What is the difference? What is mostly used overall?
If you wanted to invest in something inexpensive and safe for indoor use...and also outdoor.
If you were using it to shoot people (sounds terrible).
Merci.
Well. Huge differences. Technically speaking they are different kinds of instruments, creating light in different ways. We'll skip that and get to the parts that are of interest, use in film making.
"Tungsten" is sort of a generic term these days that can refer to any light in the 3200K color temperature range. If that's confusing, then I recommend looking over this:
http://en.wikipedia.org/wiki/Color_temperature
You'll notice that 3200 falls in the range of an "incandescent light bulb." Household incandescent live in this territory, but will vary. 3200K is what "pro" lights are balanced to create when shooting "tungsten."
I'll skip over daylight (5600K typically), but the wiki should cover that well. 3200K and 5600K are probably the most common light temperatures you will see when shooting.
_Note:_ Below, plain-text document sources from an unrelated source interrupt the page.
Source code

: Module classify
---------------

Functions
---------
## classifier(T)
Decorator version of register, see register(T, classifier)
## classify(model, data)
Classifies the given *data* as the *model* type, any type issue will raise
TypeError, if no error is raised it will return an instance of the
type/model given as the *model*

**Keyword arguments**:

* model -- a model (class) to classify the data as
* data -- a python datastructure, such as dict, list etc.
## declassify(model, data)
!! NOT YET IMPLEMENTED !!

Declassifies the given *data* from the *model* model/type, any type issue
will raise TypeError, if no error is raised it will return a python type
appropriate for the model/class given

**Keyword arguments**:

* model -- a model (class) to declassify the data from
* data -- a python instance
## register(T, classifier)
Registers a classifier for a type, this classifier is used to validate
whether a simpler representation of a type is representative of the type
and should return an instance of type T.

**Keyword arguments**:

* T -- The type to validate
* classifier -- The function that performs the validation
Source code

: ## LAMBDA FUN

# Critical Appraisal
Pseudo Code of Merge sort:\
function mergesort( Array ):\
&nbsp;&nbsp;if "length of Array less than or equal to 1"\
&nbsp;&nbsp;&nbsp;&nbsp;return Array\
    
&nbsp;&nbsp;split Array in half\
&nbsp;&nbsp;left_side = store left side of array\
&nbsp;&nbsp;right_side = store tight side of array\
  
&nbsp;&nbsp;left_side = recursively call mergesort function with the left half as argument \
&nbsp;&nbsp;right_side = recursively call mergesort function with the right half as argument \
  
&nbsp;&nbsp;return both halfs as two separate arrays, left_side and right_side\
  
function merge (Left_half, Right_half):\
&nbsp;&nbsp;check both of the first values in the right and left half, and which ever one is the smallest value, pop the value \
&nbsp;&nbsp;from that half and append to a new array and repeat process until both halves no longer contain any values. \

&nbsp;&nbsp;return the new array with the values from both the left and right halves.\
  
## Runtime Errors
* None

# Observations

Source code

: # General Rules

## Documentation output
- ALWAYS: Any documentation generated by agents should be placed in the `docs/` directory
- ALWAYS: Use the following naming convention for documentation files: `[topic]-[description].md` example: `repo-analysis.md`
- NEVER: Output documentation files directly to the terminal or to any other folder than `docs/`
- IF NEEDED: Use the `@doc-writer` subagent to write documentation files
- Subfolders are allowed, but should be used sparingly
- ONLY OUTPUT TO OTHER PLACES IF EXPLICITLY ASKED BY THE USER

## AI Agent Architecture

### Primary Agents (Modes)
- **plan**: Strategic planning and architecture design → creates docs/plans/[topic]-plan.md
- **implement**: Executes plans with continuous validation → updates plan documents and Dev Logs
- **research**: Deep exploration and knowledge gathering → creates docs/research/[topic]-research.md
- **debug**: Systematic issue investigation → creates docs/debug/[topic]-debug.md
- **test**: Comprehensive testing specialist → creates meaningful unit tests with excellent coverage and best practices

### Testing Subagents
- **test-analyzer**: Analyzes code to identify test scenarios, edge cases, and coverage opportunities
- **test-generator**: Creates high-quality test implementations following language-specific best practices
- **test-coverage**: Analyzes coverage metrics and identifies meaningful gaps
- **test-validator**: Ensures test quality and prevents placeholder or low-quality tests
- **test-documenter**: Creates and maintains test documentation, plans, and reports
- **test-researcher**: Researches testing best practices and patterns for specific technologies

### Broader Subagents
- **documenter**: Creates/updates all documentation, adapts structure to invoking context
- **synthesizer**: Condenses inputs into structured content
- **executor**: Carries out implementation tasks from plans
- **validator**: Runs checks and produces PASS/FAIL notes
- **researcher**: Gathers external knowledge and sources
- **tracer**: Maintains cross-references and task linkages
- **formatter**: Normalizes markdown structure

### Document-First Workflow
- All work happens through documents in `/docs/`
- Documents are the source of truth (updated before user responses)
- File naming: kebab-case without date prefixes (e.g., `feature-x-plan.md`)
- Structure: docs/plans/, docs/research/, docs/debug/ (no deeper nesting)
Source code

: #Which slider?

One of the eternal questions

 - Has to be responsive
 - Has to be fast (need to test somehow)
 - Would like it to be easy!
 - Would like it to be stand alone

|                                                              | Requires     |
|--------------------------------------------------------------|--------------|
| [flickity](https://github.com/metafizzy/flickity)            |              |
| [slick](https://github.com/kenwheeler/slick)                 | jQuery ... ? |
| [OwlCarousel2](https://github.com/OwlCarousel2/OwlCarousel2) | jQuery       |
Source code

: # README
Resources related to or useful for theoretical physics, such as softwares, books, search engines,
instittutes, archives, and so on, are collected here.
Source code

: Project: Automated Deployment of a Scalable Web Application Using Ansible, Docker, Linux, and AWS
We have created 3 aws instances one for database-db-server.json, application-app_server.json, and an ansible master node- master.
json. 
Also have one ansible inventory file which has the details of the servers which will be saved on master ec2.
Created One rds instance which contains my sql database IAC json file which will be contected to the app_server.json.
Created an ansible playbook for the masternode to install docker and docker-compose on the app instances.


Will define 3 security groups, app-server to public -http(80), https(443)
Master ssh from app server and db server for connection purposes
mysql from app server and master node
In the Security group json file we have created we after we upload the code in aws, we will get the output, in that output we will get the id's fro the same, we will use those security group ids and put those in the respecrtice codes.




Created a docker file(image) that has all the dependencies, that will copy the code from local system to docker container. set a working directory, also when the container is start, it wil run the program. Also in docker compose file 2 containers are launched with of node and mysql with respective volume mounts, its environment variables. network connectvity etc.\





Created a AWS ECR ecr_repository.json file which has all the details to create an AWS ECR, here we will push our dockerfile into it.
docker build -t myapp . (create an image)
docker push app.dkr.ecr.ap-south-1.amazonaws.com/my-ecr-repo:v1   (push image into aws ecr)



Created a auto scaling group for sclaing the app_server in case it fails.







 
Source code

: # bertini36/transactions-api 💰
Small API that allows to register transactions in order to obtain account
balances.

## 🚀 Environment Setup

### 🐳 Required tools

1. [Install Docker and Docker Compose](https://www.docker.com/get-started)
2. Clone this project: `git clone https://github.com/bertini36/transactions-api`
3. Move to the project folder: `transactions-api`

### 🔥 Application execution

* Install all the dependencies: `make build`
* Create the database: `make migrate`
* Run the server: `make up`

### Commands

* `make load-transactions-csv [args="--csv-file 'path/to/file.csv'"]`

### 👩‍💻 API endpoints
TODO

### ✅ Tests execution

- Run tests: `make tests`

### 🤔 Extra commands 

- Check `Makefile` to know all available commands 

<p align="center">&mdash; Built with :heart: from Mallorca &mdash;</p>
Now, with fluorescent light things get a bit dodgy. Are you talking about CFL style lighting, or the sort of fluorescent light you would see in a typical office building? There are minor differences, but they all have varying levels of one particular problem:
Green Spike.
Standard fluorescent light does not give an even curve on a spectrometer. There are spikes at specific wavelengths that create our interpretation of the color of the light. Particularly green spikes the hardest. This is true even in "balanced" CFL bulbs which are supposed to give a specific color temperature. (2700K and 5000K are common now a days) Even though these bulbs have a measurable temperature output, they do spike specific wavelengths, and still spike strongly in green.
This, as you may have guessed looks TERRIBLE when lighting people. Regular office/household flourescents are the worst. There are gels specifically to remove the green from this sort of light. Interestingly, this is the use of the "tint" metadata feature of the RED camera. "Tint" in this instance is actually a magenta/green slider allowing you to adjust for this sort of thing when post processing the RAW footage.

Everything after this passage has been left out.